Volunteer efforts are a huge part of the operation of the church. Most faith organizations have key members of staff on payroll, but a lot of the behind-the-scenes work that helps keep them afloat is accomplished by people who simply give their free time to participate. Some of these volunteers hold influential leadership positions that play a role in shaping important decisions. While your church probably does not want to take away the opportunity for members to serve in this capacity, there are several reasons why imposing term limits on specific leadership roles is a good idea.
Growth is often a primary concern in the forefront of a faith community's overall agenda. A lot of effort is directed at ways to increase attendance and membership (and hopefully, by extension, donations). Healthy growth starts internally, though.

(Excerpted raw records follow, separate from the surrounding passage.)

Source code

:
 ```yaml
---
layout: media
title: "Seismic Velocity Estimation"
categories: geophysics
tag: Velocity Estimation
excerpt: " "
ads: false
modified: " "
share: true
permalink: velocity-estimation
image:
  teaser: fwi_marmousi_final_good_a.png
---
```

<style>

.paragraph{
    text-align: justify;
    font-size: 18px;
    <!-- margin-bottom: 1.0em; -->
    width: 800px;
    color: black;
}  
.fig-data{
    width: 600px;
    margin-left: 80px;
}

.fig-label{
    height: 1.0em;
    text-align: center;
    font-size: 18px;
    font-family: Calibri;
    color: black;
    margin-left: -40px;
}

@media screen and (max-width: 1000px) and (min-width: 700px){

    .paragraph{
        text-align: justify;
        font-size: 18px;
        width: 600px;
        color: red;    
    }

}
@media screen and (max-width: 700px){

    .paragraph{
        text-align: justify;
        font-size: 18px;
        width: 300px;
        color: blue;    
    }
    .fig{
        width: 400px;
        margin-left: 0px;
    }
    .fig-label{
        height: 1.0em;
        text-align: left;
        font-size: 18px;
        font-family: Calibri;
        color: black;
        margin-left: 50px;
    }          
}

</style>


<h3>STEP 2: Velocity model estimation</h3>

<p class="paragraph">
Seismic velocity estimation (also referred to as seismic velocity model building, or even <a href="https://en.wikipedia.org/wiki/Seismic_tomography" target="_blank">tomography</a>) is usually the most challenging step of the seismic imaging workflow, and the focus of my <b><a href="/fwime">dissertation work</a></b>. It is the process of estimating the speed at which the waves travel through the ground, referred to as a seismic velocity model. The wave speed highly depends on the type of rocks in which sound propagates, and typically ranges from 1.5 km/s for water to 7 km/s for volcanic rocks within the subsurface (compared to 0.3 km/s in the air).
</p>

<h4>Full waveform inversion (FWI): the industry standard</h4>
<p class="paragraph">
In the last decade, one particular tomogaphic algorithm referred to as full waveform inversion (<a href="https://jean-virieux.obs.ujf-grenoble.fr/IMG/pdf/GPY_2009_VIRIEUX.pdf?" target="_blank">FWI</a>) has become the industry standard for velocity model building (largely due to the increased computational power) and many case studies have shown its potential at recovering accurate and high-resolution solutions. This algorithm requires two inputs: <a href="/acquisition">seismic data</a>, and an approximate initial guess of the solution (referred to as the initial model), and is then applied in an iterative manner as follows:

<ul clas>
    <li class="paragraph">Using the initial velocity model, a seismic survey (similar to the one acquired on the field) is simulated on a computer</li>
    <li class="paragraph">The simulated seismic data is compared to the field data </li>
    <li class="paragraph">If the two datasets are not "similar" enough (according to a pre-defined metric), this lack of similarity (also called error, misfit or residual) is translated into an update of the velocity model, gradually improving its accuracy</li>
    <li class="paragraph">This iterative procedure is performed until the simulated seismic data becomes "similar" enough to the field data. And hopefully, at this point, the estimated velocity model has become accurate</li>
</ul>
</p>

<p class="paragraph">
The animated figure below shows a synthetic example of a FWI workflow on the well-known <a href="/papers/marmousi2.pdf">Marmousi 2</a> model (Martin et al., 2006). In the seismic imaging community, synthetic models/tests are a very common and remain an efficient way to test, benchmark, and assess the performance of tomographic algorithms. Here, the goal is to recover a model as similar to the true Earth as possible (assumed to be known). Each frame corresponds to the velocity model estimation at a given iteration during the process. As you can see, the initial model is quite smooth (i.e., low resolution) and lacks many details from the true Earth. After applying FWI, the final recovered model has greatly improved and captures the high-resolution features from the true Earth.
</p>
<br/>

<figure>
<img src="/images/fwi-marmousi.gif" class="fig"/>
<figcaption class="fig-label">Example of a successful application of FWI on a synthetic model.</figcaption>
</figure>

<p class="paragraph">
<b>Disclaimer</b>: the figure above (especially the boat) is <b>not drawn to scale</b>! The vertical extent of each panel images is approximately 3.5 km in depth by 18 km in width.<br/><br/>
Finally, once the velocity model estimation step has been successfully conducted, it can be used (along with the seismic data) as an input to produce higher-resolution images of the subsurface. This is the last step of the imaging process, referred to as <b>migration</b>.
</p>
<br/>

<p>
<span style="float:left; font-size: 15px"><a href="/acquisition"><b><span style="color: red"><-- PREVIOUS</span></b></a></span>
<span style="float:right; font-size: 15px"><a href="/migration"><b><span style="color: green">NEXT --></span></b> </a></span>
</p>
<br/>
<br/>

New ideas fuel positive change, and shifting leadership every few years can work like a built-in focus group. A staggered two-year limit on the church council or the body that serves as your organization's board of directors ensures a steady influx of new perspectives. It lowers the risk of making automatic, mediocre decisions based on assumptions that the way the church has always done things is the preferred way. It gives newer members a chance to get involved. Being intentional about considering younger members for these positions can also resolve the problem many churches have regarding their inability to reach younger generations.
People tend to step into committee and board leadership positions because they care passionately about the work that particular subgroup does. Exuberant passion often has an expiration date, though. Church leadership is a lot of work, even when you're getting paid for it. For volunteers, the stress can be even more taxing. Board members and committee chairs may feel pressured to keep going long after their enthusiasm for the position has waned. Without a specified end date, others may be hesitant to get involved in the first place. Term limits help set clear boundaries.

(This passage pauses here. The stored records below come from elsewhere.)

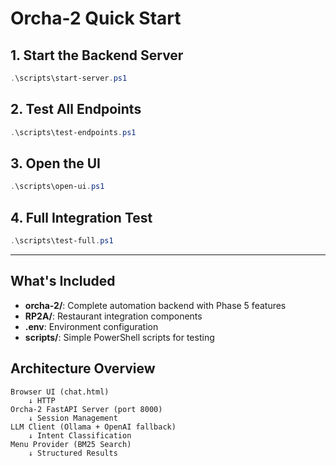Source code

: # Orcha-2 Quick Start

## 1. Start the Backend Server
```powershell
.\scripts\start-server.ps1
```

## 2. Test All Endpoints  
```powershell
.\scripts\test-endpoints.ps1
```

## 3. Open the UI
```powershell
.\scripts\open-ui.ps1
```

## 4. Full Integration Test
```powershell
.\scripts\test-full.ps1
```

---

## What's Included

- **orcha-2/**: Complete automation backend with Phase 5 features
- **RP2A/**: Restaurant integration components  
- **.env**: Environment configuration
- **scripts/**: Simple PowerShell scripts for testing

## Architecture Overview

```
Browser UI (chat.html) 
    ↓ HTTP
Orcha-2 FastAPI Server (port 8000)
    ↓ Session Management  
LLM Client (Ollama + OpenAI fallback)
    ↓ Intent Classification
Menu Provider (BM25 Search)
    ↓ Structured Results
```


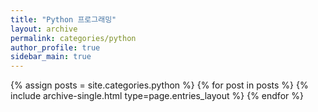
 ```yaml
---
title: "Python 프로그래밍"
layout: archive
permalink: categories/python
author_profile: true
sidebar_main: true
---
```


{% assign posts = site.categories.python %}
{% for post in posts %} {% include archive-single.html type=page.entries_layout %} {% endfor %}
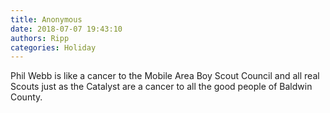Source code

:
 ```yaml
---
title: Anonymous
date: 2018-07-07 19:43:10
authors: Ripp
categories: Holiday
---
```


 Phil Webb is like a cancer to the Mobile Area Boy Scout Council and all real Scouts just as the Catalyst are a cancer to all the good people of Baldwin County.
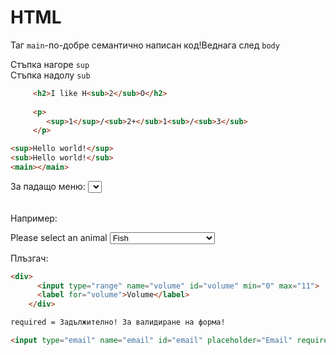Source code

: # HTML

Таг `main`-по-добре семантично написан код!Веднага след `body`

Стъпка нагоре `sup`  
Стъпка надолу `sub`   

```html
     <h2>I like H<sub>2</sub>O</h2>
    
     <p>
        <sup>1</sup>/<sub>2+</sub>1<sub>/<sub>3</sub>
     </p>

<sup>Hello world!</sup>
<sub>Hello world!</sub>
<main></main>

```
За падащо меню:
<select name="pets" id="pet-select">
<option></option>
Например:
 <p>
    <label for="animal">Please select an animal</label>
        <select name="pets" id="pets">
           <option value="" >Please choose an option</option> 
           <option value="fish" selected>Fish</option>
           <option value="cat">Cat</option>
           <option value="dog">Dog</option>
           <option value="horse">Horse</option>
        </select>
    </p>  



Плъзгач:
```html
<div>
      <input type="range" name="volume" id="volume" min="0" max="11">
      <label for="volume">Volume</label>
    </div>

required = Задължително! За валидиране на форма!

<input type="email" name="email" id="email" placeholder="Email" required /> 
```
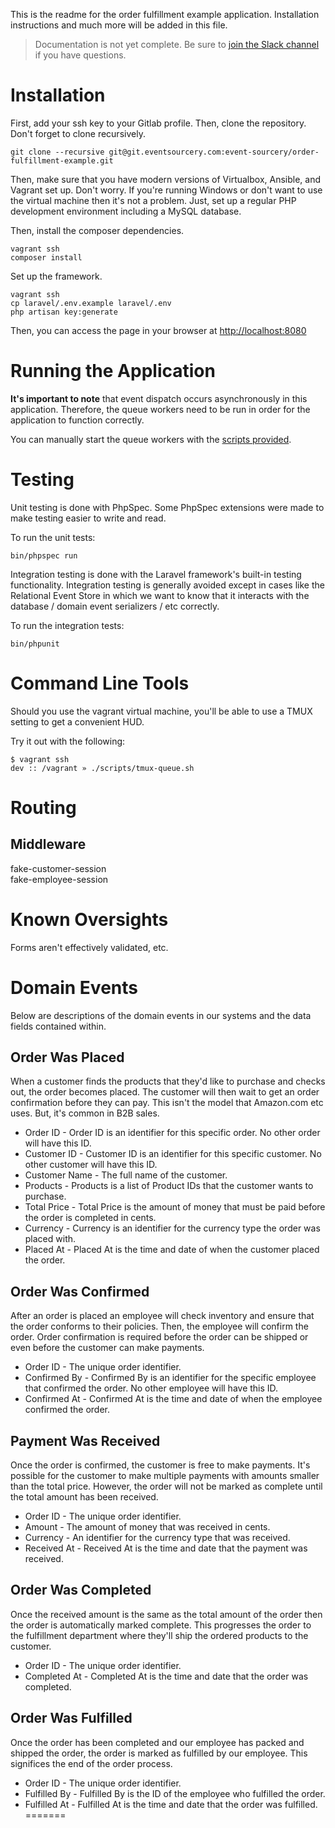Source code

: This is the readme for the order fulfillment example application. Installation instructions and much more will be added in this file.

> Documentation is not yet complete. Be sure to [join the Slack channel](https://eventsourcery.com/slack-invite) if you have questions.


# Installation

First, add your ssh key to your Gitlab profile. Then, clone the repository. Don't forget to clone recursively.

```
git clone --recursive git@git.eventsourcery.com:event-sourcery/order-fulfillment-example.git
```

Then, make sure that you have modern versions of Virtualbox, Ansible, and Vagrant set up. Don't worry. If you're running Windows or don't want to use the virtual machine then it's not a problem. Just, set up a regular PHP development environment including a MySQL database.

Then, install the composer dependencies.

```
vagrant ssh
composer install
```

Set up the framework.

```
vagrant ssh
cp laravel/.env.example laravel/.env
php artisan key:generate
```

Then, you can access the page in your browser at [http://localhost:8080](http://localhost:8080)

# Running the Application 

**It's important to note** that event dispatch occurs asynchronously in this application. Therefore, the queue workers need to be run in order for the application to function correctly.

You can manually start the queue workers with the [scripts provided](scripts/).

# Testing

Unit testing is done with PhpSpec. Some PhpSpec extensions were made to make testing easier to write and read.

To run the unit tests:

```
bin/phpspec run
```

Integration testing is done with the Laravel framework's built-in testing functionality. Integration testing is generally avoided except in cases like the Relational Event Store in which we want to know that it interacts with the database / domain event serializers / etc correctly.

To run the integration tests:

```
bin/phpunit
```

# Command Line Tools

Should you use the vagrant virtual machine, you'll be able to use a TMUX setting to get a convenient HUD.



Try it out with the following:

```
$ vagrant ssh
dev :: /vagrant » ./scripts/tmux-queue.sh 
``` 


# Routing

## Middleware

fake-customer-session  
fake-employee-session

# Known Oversights

Forms aren't effectively validated, etc.

# Domain Events

Below are descriptions of the domain events in our systems and the data fields contained within.

## Order Was Placed

When a customer finds the products that they'd like to purchase and checks out, the order becomes placed. The customer will then wait to get an order confirmation before they can pay. This isn't the model that Amazon.com etc uses. But, it's common in B2B sales. 

* Order ID - Order ID is an identifier for this specific order. No other order will have this ID.
* Customer ID - Customer ID is an identifier for this specific customer. No other customer will have this ID.
* Customer Name - The full name of the customer. 
* Products - Products is a list of Product IDs that the customer wants to purchase.
* Total Price - Total Price is the amount of money that must be paid before the order is completed in cents. 
* Currency - Currency is an identifier for the currency type the order was placed with. 
* Placed At - Placed At is the time and date of when the customer placed the order.

## Order Was Confirmed

After an order is placed an employee will check inventory and ensure that the order conforms to their policies. Then, the employee will confirm the order. Order confirmation is required before the order can be shipped or even before the customer can make payments.

* Order ID - The unique order identifier.
* Confirmed By - Confirmed By is an identifier for the specific employee that confirmed the order. No other employee will have this ID.
* Confirmed At - Confirmed At is the time and date of when the employee confirmed the order.

## Payment Was Received

Once the order is confirmed, the customer is free to make payments. It's possible for the customer to make multiple payments with amounts smaller than the total price. However, the order will not be marked as complete until the total amount has been received.

* Order ID - The unique order identifier.
* Amount - The amount of money that was received in cents.
* Currency - An identifier for the currency type that was received. 
* Received At - Received At is the time and date that the payment was received.

## Order Was Completed

Once the received amount is the same as the total amount of the order then the order is automatically marked complete. This progresses the order to the fulfillment department where they'll ship the ordered products to the customer.

* Order ID - The unique order identifier.
* Completed At - Completed At is the time and date that the order was completed.

## Order Was Fulfilled

Once the order has been completed and our employee has packed and shipped the order, the order is marked as fulfilled by our employee. This significes the end of the order process.

* Order ID - The unique order identifier.
* Fulfilled By - Fulfilled By is the ID of the employee who fulfilled the order.
* Fulfilled At - Fulfilled At is the time and date that the order was fulfilled.
=======

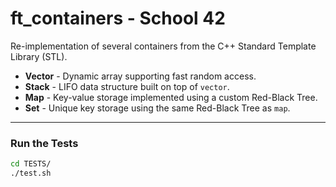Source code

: # ft_containers - School 42

Re-implementation of several containers from the C++ Standard Template Library (STL).

- **Vector** - Dynamic array supporting fast random access.
- **Stack** - LIFO data structure built on top of `vector`.
- **Map** - Key-value storage implemented using a custom Red-Black Tree.
- **Set** - Unique key storage using the same Red-Black Tree as `map`.

---

### Run the Tests

```bash
cd TESTS/
./test.sh
```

It may be hard to tell if someone is in the early stages of being overly stressed. Before long, though, burnout shows up through many telltale symptoms:
- Increase in number of absences from meetings or excessive tardiness
- Signs of anxiety or depression
- Reduced engagement in discussions
- Failure to complete tasks to which they previously agreed or were assigned
- Increase in conflict instigation
As you can likely imagine, there are many potential unpleasant and unproductive consequences that can occur when leadership becomes stagnant. Term limits not only protect leaders from experiencing the negative effects of burnout but also safeguard the church from the fallout that often follows.
There are many different ways to serve in the church. At any given time, multiple outreach projects may be underway. Community partnerships are often fostered by members who volunteer in both organizations. Ongoing committees look for new members to expand their effectiveness within the church. The worship team, choir and other groups that help make each week's services happen typically relish the idea of adding new faces.

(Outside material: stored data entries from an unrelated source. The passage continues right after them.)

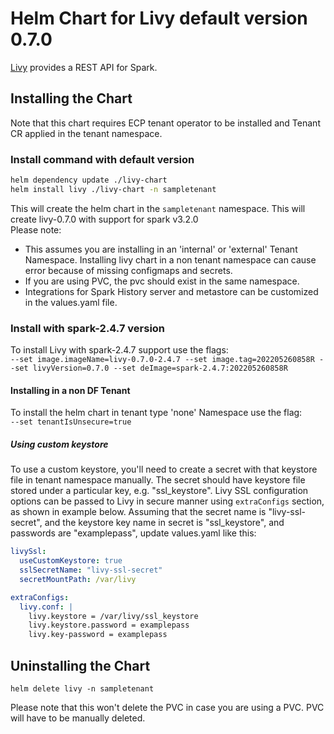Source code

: # Helm Chart for Livy default version 0.7.0

[Livy](https://livy.incubator.apache.org/) provides a REST API for Spark.

## Installing the Chart

Note that this chart requires ECP tenant operator to be installed and Tenant CR applied in the tenant namespace.

### Install command with default version
```sh
helm dependency update ./livy-chart
helm install livy ./livy-chart -n sampletenant
```

This will create the helm chart in the `sampletenant` namespace. This will create livy-0.7.0 with support for spark v3.2.0  
Please note:
* This assumes you are installing in an 'internal' or 'external' Tenant Namespace. Installing livy chart in a non tenant namespace can cause error because of missing configmaps and secrets.
* If you are using PVC, the pvc should exist in the same namespace.
* Integrations for Spark History server and metastore can be customized in the values.yaml file.

### Install with spark-2.4.7 version
To install Livy with spark-2.4.7 support use the flags:  
`--set image.imageName=livy-0.7.0-2.4.7 --set image.tag=202205260858R --set livyVersion=0.7.0 --set deImage=spark-2.4.7:202205260858R`

#### Installing in a non DF Tenant
To install the helm chart in tenant type 'none' Namespace use the flag:  
`--set tenantIsUnsecure=true`

##### Using custom keystore
To use a custom keystore, you'll need to create a secret with that keystore file in tenant namespace manually.
The secret should have keystore file stored under a particular key, e.g. "ssl_keystore".
Livy SSL configuration options can be passed to Livy in secure manner using `extraConfigs` section, 
as shown in example below. Assuming that the secret name is "livy-ssl-secret", and the keystore key name in secret is 
"ssl_keystore", and passwords are "examplepass", update values.yaml like this:
```yaml
livySsl:
  useCustomKeystore: true
  sslSecretName: "livy-ssl-secret"
  secretMountPath: /var/livy

extraConfigs:
  livy.conf: |
    livy.keystore = /var/livy/ssl_keystore
    livy.keystore.password = examplepass
    livy.key-password = examplepass
```

## Uninstalling the Chart
`helm delete livy -n sampletenant`

Please note that this won't delete the PVC in case you are using a PVC. PVC will have to be manually deleted.
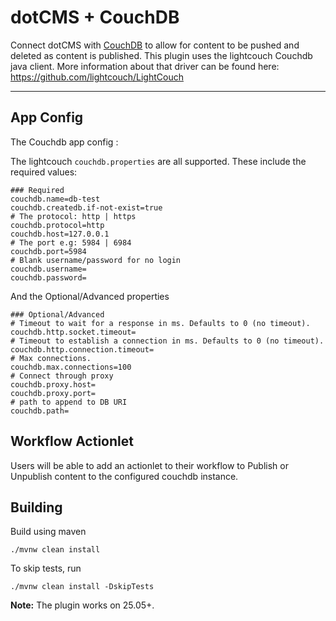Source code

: # dotCMS + CouchDB 

Connect dotCMS with [CouchDB](https://couchdb.apache.org/) to allow for content to be pushed and deleted as content is published.  This plugin uses the lightcouch Couchdb java client.  More information about that driver can be found here: https://github.com/lightcouch/LightCouch

---


## App Config

The Couchdb app config :

The lightcouch `couchdb.properties` are all supported.  These include the required values:
```
### Required 
couchdb.name=db-test
couchdb.createdb.if-not-exist=true 
# The protocol: http | https
couchdb.protocol=http 
couchdb.host=127.0.0.1 
# The port e.g: 5984 | 6984
couchdb.port=5984 
# Blank username/password for no login 
couchdb.username=
couchdb.password= 
```
And the Optional/Advanced properties

```
### Optional/Advanced 
# Timeout to wait for a response in ms. Defaults to 0 (no timeout). 
couchdb.http.socket.timeout=
# Timeout to establish a connection in ms. Defaults to 0 (no timeout).
couchdb.http.connection.timeout=
# Max connections. 
couchdb.max.connections=100
# Connect through proxy
couchdb.proxy.host=
couchdb.proxy.port=
# path to append to DB URI
couchdb.path=
```

## Workflow Actionlet

Users will be able to add an actionlet to their workflow to Publish or Unpublish content to the configured couchdb instance.


## Building

Build using maven
```
./mvnw clean install
```


To skip tests, run

```
./mvnw clean install -DskipTests
```


**Note:**
The plugin works on 25.05+.
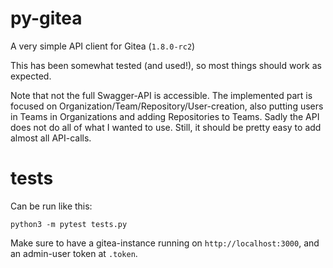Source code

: # py-gitea

A very simple API client for Gitea (`1.8.0-rc2`)

This has been somewhat tested (and used!), so most things should work as expected.

Note that not the full Swagger-API is accessible. The implemented part is
focused on Organization/Team/Repository/User-creation, also putting users in
Teams in Organizations and adding Repositories to Teams. Sadly the API does not
do all of what I wanted to use. Still, it should be pretty easy to add almost
all API-calls.


# tests
Can be run like this:

```python3 -m pytest tests.py```

Make sure to have a gitea-instance running on `http://localhost:3000`, and an admin-user token at `.token`.
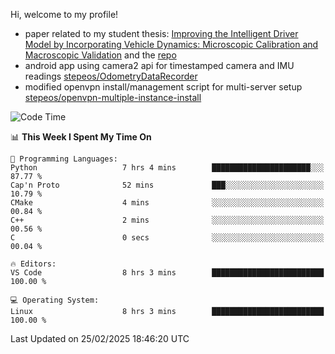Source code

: Hi, welcome to my profile!

* paper related to my student thesis: [Improving the Intelligent Driver Model by Incorporating Vehicle Dynamics: Microscopic Calibration and Macroscopic Validation](https://doi.org/10.48550/arXiv.2408.03722) and the [repo](https://github.com/stepeos/pycarmodel_calibration)
* android app using camera2 api for timestamped camera and IMU readings [stepeos/OdometryDataRecorder](https://github.com/stepeos/OdometryDataRecorder)
* modified openvpn install/management script for multi-server setup [stepeos/openvpn-multiple-instance-install](https://github.com/stepeos/openvpn-multiple-instance-install)

<!--START_SECTION:waka-->
![Code Time](http://img.shields.io/badge/Code%20Time-1%2C978%20hrs%2052%20mins-blue)

📊 **This Week I Spent My Time On** 

```text
💬 Programming Languages: 
Python                   7 hrs 4 mins        ██████████████████████░░░   87.77 % 
Cap'n Proto              52 mins             ███░░░░░░░░░░░░░░░░░░░░░░   10.79 % 
CMake                    4 mins              ░░░░░░░░░░░░░░░░░░░░░░░░░   00.84 % 
C++                      2 mins              ░░░░░░░░░░░░░░░░░░░░░░░░░   00.56 % 
C                        0 secs              ░░░░░░░░░░░░░░░░░░░░░░░░░   00.04 % 

🔥 Editors: 
VS Code                  8 hrs 3 mins        █████████████████████████   100.00 % 

💻 Operating System: 
Linux                    8 hrs 3 mins        █████████████████████████   100.00 % 
```


 Last Updated on 25/02/2025 18:46:20 UTC
<!--END_SECTION:waka-->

Leadership term limits release those who are often the most invested in the organization to redirect their energy and talents to other parts of its mission. Perhaps, for example, members are made aware of a gap in the services the church provides during the time they spend on council. Once they are free from the duties and obligations that council requires, they are then able to find ways to fill the gap and enrich the life of the church.
Just because someone agrees to a leadership position, that does not mean the person should be held to that commitment forever. Term limits for leadership positions benefit both the church and the individual members who are gracious enough to take them on.